Design and analysis of sustainable chemical process employing dry reforming of methane reaction

Abstract

Recently, as CO$_2$ regulation gets much stricter due to global warming, CO$_2$ conversion has attracting much attention as one of the solutions to reduce CO$_2$ emissions. There are various options of CO$_2$ conversion such as dry reforming of methane, combined reforming and tri-reforming. Especially, Dry reforming of methane (DRM) is one of the promising CO$_2$ conversion reactions because one of its feed, natural gas, is cheap and the high CO$_2$ feed ratio (CH$_4$:CO$_2$=1:1) can lead to large CO$_2$ reduction effect comparing to other reforming. Also, produced H$_2$, CO syngas can be utilized for synthesizing chemical product. Although, DRM is promising CO$_2$ conversion reaction and has potential to achieve CO$_2$ reduction, CO$_2$ emission and economic analysis for industrial chemical product synthesis process starting from DRM has not been studied yet and we cannot know whether industrial chemical products synthesis with DRM is feasible or not.

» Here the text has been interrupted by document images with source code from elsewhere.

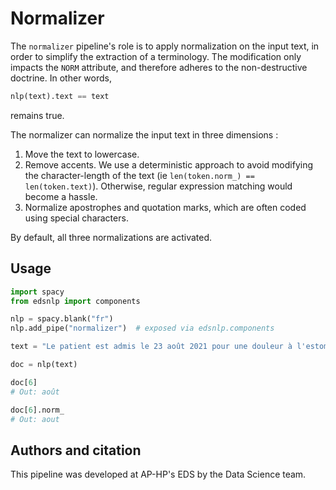 # Normalizer

The `normalizer` pipeline's role is to apply normalization on the input text, in order to simplify the extraction of a terminology. The modification only impacts the `NORM` attribute, and therefore adheres to the non-destructive doctrine. In other words,

```python
nlp(text).text == text
```

remains true.

The normalizer can normalize the input text in three dimensions :

1. Move the text to lowercase.
2. Remove accents. We use a deterministic approach to avoid modifying the character-length of the text (ie `len(token.norm_) == len(token.text)`). Otherwise, regular expression matching would become a hassle.
3. Normalize apostrophes and quotation marks, which are often coded using special characters.

By default, all three normalizations are activated.

## Usage

```python
import spacy
from edsnlp import components

nlp = spacy.blank("fr")
nlp.add_pipe("normalizer")  # exposed via edsnlp.components

text = "Le patient est admis le 23 août 2021 pour une douleur à l'estomac."

doc = nlp(text)

doc[6]
# Out: août

doc[6].norm_
# Out: aout
```

## Authors and citation

This pipeline was developed at AP-HP's EDS by the Data Science team.
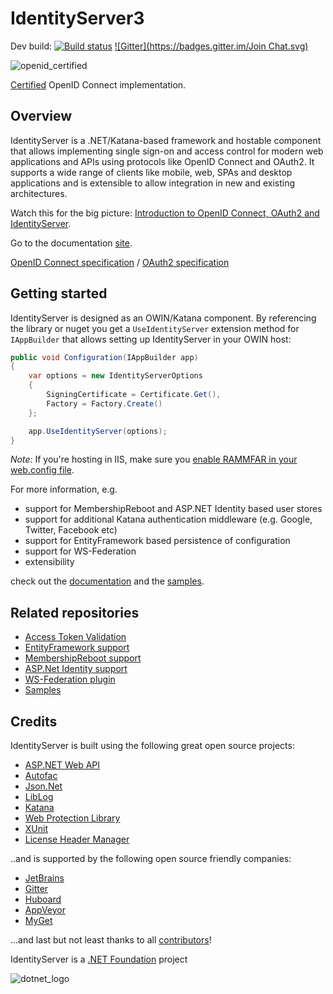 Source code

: # IdentityServer3 #

Dev build: [![Build status](https://ci.appveyor.com/api/projects/status/rtaj3nb7c60xg7cb/branch/dev?svg=true)](https://ci.appveyor.com/project/leastprivilege/thinktecture/branch/dev)
[![Gitter](https://badges.gitter.im/Join Chat.svg)](https://gitter.im/IdentityServer/IdentityServer3?utm_source=badge&utm_medium=badge&utm_campaign=pr-badge&utm_content=badge)

![openid_certified](https://cloud.githubusercontent.com/assets/1454075/7611268/4d19de32-f97b-11e4-895b-31b2455a7ca6.png)

[Certified](http://openid.net/certification/) OpenID Connect implementation.

## Overview ##

IdentityServer is a .NET/Katana-based framework and hostable component that allows implementing single sign-on and access control for modern web applications and APIs using protocols like OpenID Connect and OAuth2. It supports a wide range of clients like mobile, web, SPAs and desktop applications and is extensible to allow integration in new and existing architectures.

Watch this for the big picture: [Introduction to OpenID Connect, OAuth2 and IdentityServer](https://vimeo.com/113604459).

Go to the documentation [site](https://identityserver.github.io/Documentation/).

[OpenID Connect specification](http://openid.net/specs/openid-connect-core-1_0.html) / [OAuth2 specification](http://tools.ietf.org/html/rfc6749 "OAuth2 specification")

## Getting started ##
IdentityServer is designed as an OWIN/Katana component. By referencing the library or nuget you get a `UseIdentityServer` extension method for `IAppBuilder` that allows setting up IdentityServer in your OWIN host:  

```csharp
public void Configuration(IAppBuilder app)
{
    var options = new IdentityServerOptions
    {
        SigningCertificate = Certificate.Get(),
        Factory = Factory.Create()
    };

    app.UseIdentityServer(options);
}
```

*Note:* If you're hosting in IIS, make sure you [enable RAMMFAR in your web.config file](http://identityserver.github.io/Documentation/docs/configuration/overview.html).

For more information, e.g.

* support for MembershipReboot and ASP.NET Identity based user stores
* support for additional Katana authentication middleware (e.g. Google, Twitter, Facebook etc)
* support for EntityFramework based persistence of configuration
* support for WS-Federation
* extensibility

check out the [documentation](https://identityserver.github.io/Documentation/) and the [samples](https://github.com/identityserver/IdentityServer3.Samples).

## Related repositories ##
* [Access Token Validation](https://github.com/identityserver/IdentityServer3.AccessTokenValidation)
* [EntityFramework support](https://github.com/identityserver/IdentityServer3.EntityFramework)
* [MembershipReboot support](https://github.com/identityserver/IdentityServer3.MembershipReboot)
* [ASP.Net Identity support](https://github.com/identityserver/IdentityServer3.AspNetIdentity)
* [WS-Federation plugin](https://github.com/identityserver/IdentityServer3.WsFederation)
* [Samples](https://github.com/IdentityServer/IdentityServer3.Samples)

## Credits ##
IdentityServer is built using the following great open source projects:

- [ASP.NET Web API](https://aspnetwebstack.codeplex.com/)
- [Autofac](http://autofac.org/)
- [Json.Net](http://james.newtonking.com/json)
- [LibLog](https://github.com/damianh/LibLog)
- [Katana](https://katanaproject.codeplex.com/)
- [Web Protection Library](https://wpl.codeplex.com/)
- [XUnit](https://github.com/xunit/xunit)
- [License Header Manager](https://visualstudiogallery.msdn.microsoft.com/5647a099-77c9-4a49-91c3-94001828e99e)

..and is supported by the following open source friendly companies:

- [JetBrains](http://www.jetbrains.com)
- [Gitter](http://gitter.im)
- [Huboard](http://huboard.com)
- [AppVeyor](http://appveyor.com)
- [MyGet](http://myget.org)

...and last but not least thanks to all [contributors](https://github.com/IdentityServer/IdentityServer3/graphs/contributors)!

IdentityServer is a [.NET Foundation](http://www.dotnetfoundation.org/) project

![dotnet_logo](https://cloud.githubusercontent.com/assets/1454075/10598539/1c44ba0a-76fa-11e5-9d7e-af1b363c524a.png)



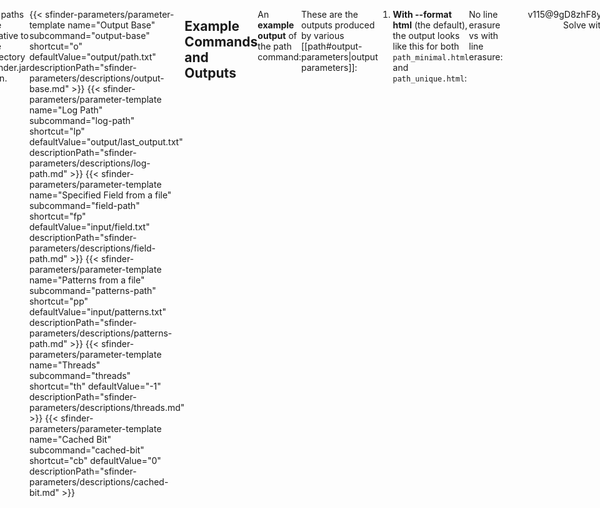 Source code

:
 ```yaml
---
title: "Solution Finder: Path"
tags:
- Guide
- Solution Finder
---
```

<meta name="description" content="Documentation for solution finder's path command">
<style>
header{max-width: 700px; left: 50%; transform: translateX(-50%); padding: 0 2em;}
body{display: flex; justify-content: center;}
.singlePage{width: -webkit-fill-available; max-width: 700px;}
</style>

[[sfinder/|Solution Finder's]] **Path** command outputs all the ways to get a perfect clear from a **specified field**, given a specified **pattern**. The terminal output is written into a file in the specified [[#Miscellaneous Parameters|log path]], and a file containing the path data is generated in the specified [[#Miscellaneous Parameters|output base]].
___
## Input Parameters
{{< sfinder-parameters/parameter-template name="Specified Field(s)" subcommand="tetfu" shortcut="t" defaultValue="null" descriptionPath="sfinder-parameters/descriptions/tetfu.md" >}}
{{< sfinder-parameters/parameter-template name="Page" subcommand="page" shortcut="P" defaultValue="1" descriptionPath="sfinder-parameters/descriptions/page.md" >}}
{{< sfinder-parameters/parameter-template name="Clear Line" subcommand="clear-line" shortcut="c" defaultValue="4" descriptionPath="sfinder-parameters/descriptions/clear-line.md" >}}

{{< sfinder-parameters/parameter-template name="Patterns" subcommand="patterns" shortcut="p" defaultValue="null" descriptionPath="sfinder-parameters/descriptions/patterns.md" >}}
{{< sfinder-parameters/parameter-template name="Hold" subcommand="hold" shortcut="H" defaultValue="use" descriptionPath="sfinder-parameters/descriptions/hold.md" >}}
{{< sfinder-parameters/parameter-template name="Drop" subcommand="drop" shortcut="d" defaultValue="soft" descriptionPath="sfinder-parameters/descriptions/drop.md" tSpinTable="true" >}}

{{< sfinder-parameters/parameter-template name="Specified only" subcommand="specified-only" shortcut="so" defaultValue="yes" descriptionPath="WIP.md" >}}
{{< sfinder-parameters/parameter-template name="Reserved minos" subcommand="reserved" shortcut="r" defaultValue="false" descriptionPath="WIP.md" >}}
{{< sfinder-parameters/parameter-template name="Kick table" subcommand="kicks" shortcut="K" defaultValue="srs" version="1.40" descriptionPath="WIP.md" >}}
___
## Output Parameters
{{< sfinder-parameters/parameter-template name="Format" subcommand="format" shortcut="f" defaultValue="html" descriptionPath="sfinder-parameters/descriptions/format.md" >}}
{{< sfinder-parameters/parameter-template name="Max Layer" subcommand="max-layer" shortcut="L" defaultValue="2" descriptionPath="sfinder-parameters/descriptions/max-layer.md" >}}
{{< sfinder-parameters/parameter-template name="Key" subcommand="key" shortcut="k" defaultValue="none" descriptionPath="sfinder-parameters/descriptions/key.md" >}}
{{< sfinder-parameters/parameter-template name="Split" subcommand="split" shortcut="s" defaultValue="no" descriptionPath="sfinder-parameters/descriptions/split.md" >}}
___
## Miscellaneous Parameters
All paths are relative to the directory sfinder.jar is in.

{{< sfinder-parameters/parameter-template name="Output Base" subcommand="output-base" shortcut="o" defaultValue="output/path.txt" descriptionPath="sfinder-parameters/descriptions/output-base.md" >}}
{{< sfinder-parameters/parameter-template name="Log Path" subcommand="log-path" shortcut="lp" defaultValue="output/last_output.txt" descriptionPath="sfinder-parameters/descriptions/log-path.md" >}}
{{< sfinder-parameters/parameter-template name="Specified Field from a file" subcommand="field-path" shortcut="fp" defaultValue="input/field.txt" descriptionPath="sfinder-parameters/descriptions/field-path.md" >}}
{{< sfinder-parameters/parameter-template name="Patterns from a file" subcommand="patterns-path" shortcut="pp" defaultValue="input/patterns.txt" descriptionPath="sfinder-parameters/descriptions/patterns-path.md" >}}
{{< sfinder-parameters/parameter-template name="Threads" subcommand="threads" shortcut="th" defaultValue="-1" descriptionPath="sfinder-parameters/descriptions/threads.md" >}}
{{< sfinder-parameters/parameter-template name="Cached Bit" subcommand="cached-bit" shortcut="cb" defaultValue="0" descriptionPath="sfinder-parameters/descriptions/cached-bit.md" >}}
___
## Example Commands and Outputs
An **example output** of the path command:
```YAML {title="Terminal Output"}
#Command Line Input
java -jar sfinder.jar path -t v115@9gD8DeF8CeG8BeH8CeC8JeAgH -p *p4

# Setup Field
XXXX____XX
XXXX___XXX
XXXX__XXXX
XXXX___XXX

# Initialize / User-defined
Max clear lines: 4
Using hold: use
Drop: softdrop
Searching patterns:
  *p4

# Initialize / System
Version = 1.0
Threads = 4
Need Pieces = 3

# Enumerate pieces
Piece pop count = 4

# Cache
  -> Stopwatch start
     ... done
  -> Stopwatch stop : avg.time = 20 ms [1 counts]

# Search
  -> Stopwatch start
     ... searching
     ... done
  -> Stopwatch stop : avg.time = 353 ms [1 counts]

# Output file
Found path [unique] = 18
Found path [minimal] = 16

# Finalize
done
```

These are the outputs produced by various [[path#output-parameters|output parameters]]:

1. **With --format html** (the default), the output looks like this for both `path_minimal.html` and `path_unique.html`: 
```YAML {title="HTML Output"}
18 solutions [840 input sequences]
All solutions #link

No line erasure # line erasure = line clear
J-Spawn T-Reverse I-Spawn / 11.4 % [96] # these are links to fumens
T-Spawn L-Reverse I-Spawn / 7.6 % [64]
L-Right I-Left T-Reverse / 5.7 % [48]
# 2 more lines...

With line erasure
O-Spawn J-Reverse I-Spawn / 7.6 % [64]
Z-Spawn L-Reverse I-Spawn / 7.6 % [64]
S-Spawn J-Spawn I-Spawn / 7.6 % [64]
# 10 more lines...

# "J-Spawn T-Re..." refers to mino operations based on fumen.
# "/ 11.4 %" is the percentage of queues the solution works for. (cov%)
# "[96]" is the number of queues the solution works for. (cov#)
```

No line erasure vs with line erasure:
<div style="display: flex; justify-content: space-around">
	<div>
		<figure>
      		<fumen clipboard="false">v115@9gD8zhF8ywG8g0wwH8i0C8JeAgH</fumen>
      		<figcaption style="text-align: center;">Solve with no line erasure</figcaption>
		</figure>
	</div>
	<div>
		<figure>
			<fumen clipboard="false">v115@9gD8zhF8i0G8RpH8Rpg0C8JeAgH</fumen>
			<figcaption style="text-align: center;">Solve with line erasure</figcaption>
		</figure>
	</div>
</div>

1. **With --format csv --key solution**, the output file (`output/path.csv`) contains rows that have the path info <u>sorted by solution</u>:
```YAML {title="CSV Solution Sample Output"}
v115@9gD8g0ywF8i0G8RpH8RpwwC8JeAgWDAv/1BA, #the solution
TJO, #pieces used in the solution
1, #
1, #
32, # number of queues this solution works for
OJT, #
OJT, #
SOJT;ZOJT;JOTI;OTJL;JOTS;OJTL;... # queues this solution works for
```

1. **With --format csv --key pattern**, the output file (`output/path.csv`) contains rows that have the path info <u>sorted by queue</u>:
```YAML {title="CSV Pattern Sample Output"}
OITL, # queue being checked
2, # number of solutions
TIL;TIO, # pieces used in the solutions
O;L, # pieces not used in the solutions (saved pieces)
v115@...;v115@...;... # solutions for this queue
```

1. **With --format csv --key use**, the output file (`output/path.csv`) contains rows that have the path info <u>sorted by pieces used</u>:
```YAML {title="CSV Pattern Sample Output"}
ILZ, # pieces used
1, # number of solutions that use these pieces
64, # number of queues solved with these pieces
v115@9gD8zhF8ilG8BtH8glBtC8JeAgWDA6SdBA, # solutions that use these pieces
ZSIL;TZIL;... # queues the solutions work for
```
___
## Special Uses
1. One of path's most important uses is as an input file for finding various types of [[sfinder/minimals|minimals]].
___
<div class="credits">
	<div class="stat">
		<h4>References</h4>
		<ul>
			<li>
				<a href="https://github.com/knewjade/">Knewjade</a>
				<br>
                <ul><li><a href="https://solution-finder.readthedocs.io/ja/stable/contents/path/main.html">Path documentation</a></li></ul>
            </li>
		</ul>
	</div>
</div>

Therefore, in this thesis, design and analysis of chemical process based on DRM within the framework of CO$_2$ reduction and economic cost are focused. Two chemical product synthesis processes are analyzed. Fischer-Tropsh process is referred for production of synthetic fuel such as diesel, gasoline, and LPG, and Monsanto process which is the conventional process of acetic acid production is referred for acetic acid. CO$_2$ emission and operating cost of two chemical process based on DRM are calculated with Aspen Plus simulator and reference, then, compared with refinery and conventional process each.